The ending of a calendar year leads me to think that I should write something profound. Profundity doesn't lend itself to command, alas. Fredrik Backman, famous for his book A Man Called Ove, writes in a preface to his novella AND EVERY MORNING THE WAY HOME GETS LONGER, "It's about fear and love, and how they seem to go hand in hand most of the time. Most of all, it's about time. While we still have it."
Fear, love and time...now there's triumvirate that could be profound. How do we manage our fear and time and how do we keep love alive? Backman again "His grandpa is next to him and is incredibly old, of course, so old now that people have given up and no longer nag him to start acting like an adult.

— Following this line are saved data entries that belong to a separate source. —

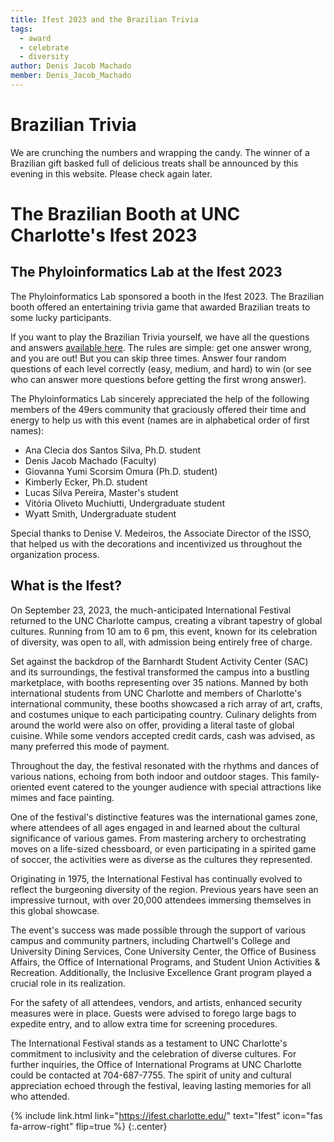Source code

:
 ```yaml
---
title: Ifest 2023 and the Brazilian Trivia
tags:
  - award
  - celebrate
  - diversity
author: Denis Jacob Machado
member: Denis_Jacob_Machado
---
```


# Brazilian Trivia

We are crunching the numbers and wrapping the candy. The winner of a Brazilian gift basked full of delicious treats shall be announced by this evening in this website. Please check again later.

# The Brazilian Booth at UNC Charlotte's Ifest 2023

## The Phyloinformatics Lab at the Ifest 2023

The Phyloinformatics Lab sponsored a booth in the Ifest 2023. The Brazilian booth offered an entertaining trivia game that awarded Brazilian treats to some lucky participants.

If you want to play the Brazilian Trivia yourself, we have all the questions and answers [available here](https://github.com/machadodj/machadodj.github.io/tree/main/shared/2023_Brazilian_Trivia.pdf). The rules are simple: get one answer wrong, and you are out! But you can skip three times. Answer four random questions of each level correctly (easy, medium, and hard) to win (or see who can answer more questions before getting the first wrong answer).

The Phyloinformatics Lab sincerely appreciated the help of the following members of the 49ers community that graciously offered their time and energy to help us with this event (names are in alphabetical order of first names):

- Ana Clecia dos Santos Silva, Ph.D. student
- Denis Jacob Machado (Faculty)
- Giovanna Yumi Scorsim Omura (Ph.D. student)
- Kimberly Ecker, Ph.D. student
- Lucas Silva Pereira, Master's student
- Vitória Oliveto Muchiutti, Undergraduate student
- Wyatt Smith, Undergraduate student

Special thanks to Denise V. Medeiros, the Associate Director of the ISSO, that helped us with the decorations and incentivized us throughout the organization process.

## What is the Ifest?

On September 23, 2023, the much-anticipated International Festival returned to the UNC Charlotte campus, creating a vibrant tapestry of global cultures. Running from 10 am to 6 pm, this event, known for its celebration of diversity, was open to all, with admission being entirely free of charge.

Set against the backdrop of the Barnhardt Student Activity Center (SAC) and its surroundings, the festival transformed the campus into a bustling marketplace, with booths representing over 35 nations. Manned by both international students from UNC Charlotte and members of Charlotte's international community, these booths showcased a rich array of art, crafts, and costumes unique to each participating country. Culinary delights from around the world were also on offer, providing a literal taste of global cuisine. While some vendors accepted credit cards, cash was advised, as many preferred this mode of payment.

Throughout the day, the festival resonated with the rhythms and dances of various nations, echoing from both indoor and outdoor stages. This family-oriented event catered to the younger audience with special attractions like mimes and face painting.

One of the festival's distinctive features was the international games zone, where attendees of all ages engaged in and learned about the cultural significance of various games. From mastering archery to orchestrating moves on a life-sized chessboard, or even participating in a spirited game of soccer, the activities were as diverse as the cultures they represented.

Originating in 1975, the International Festival has continually evolved to reflect the burgeoning diversity of the region. Previous years have seen an impressive turnout, with over 20,000 attendees immersing themselves in this global showcase.

The event's success was made possible through the support of various campus and community partners, including Chartwell's College and University Dining Services, Cone University Center, the Office of Business Affairs, the Office of International Programs, and Student Union Activities & Recreation. Additionally, the Inclusive Excellence Grant program played a crucial role in its realization.

For the safety of all attendees, vendors, and artists, enhanced security measures were in place. Guests were advised to forego large bags to expedite entry, and to allow extra time for screening procedures.

The International Festival stands as a testament to UNC Charlotte's commitment to inclusivity and the celebration of diverse cultures. For further inquiries, the Office of International Programs at UNC Charlotte could be contacted at 704-687-7755. The spirit of unity and cultural appreciation echoed through the festival, leaving lasting memories for all who attended.



{% include link.html link="https://ifest.charlotte.edu/" text="Ifest" icon="fas fa-arrow-right" flip=true %}
{:.center}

So old that it's too late to grow up. It's not so bad either, that age." P. 1. Ahh yes, perhaps I'm now old enough that I don't need to grow up. 😊
Eight decades are part of my memory bank and 2020 certainly ranks among the most interesting years of my experience. While so many have suffered so much, I've skated by, among the most fortunate. In his book Garner's Quotations, Dwight Garner has this "This is the life I've always wanted---social distancing without social disapproval." P. 11, Tom Stoppard, on the coronavirus, in The Spectator. On the same page of Quotations, "It's up to you to break the old circuits." Helene Cixous, The Laugh of the Medusa.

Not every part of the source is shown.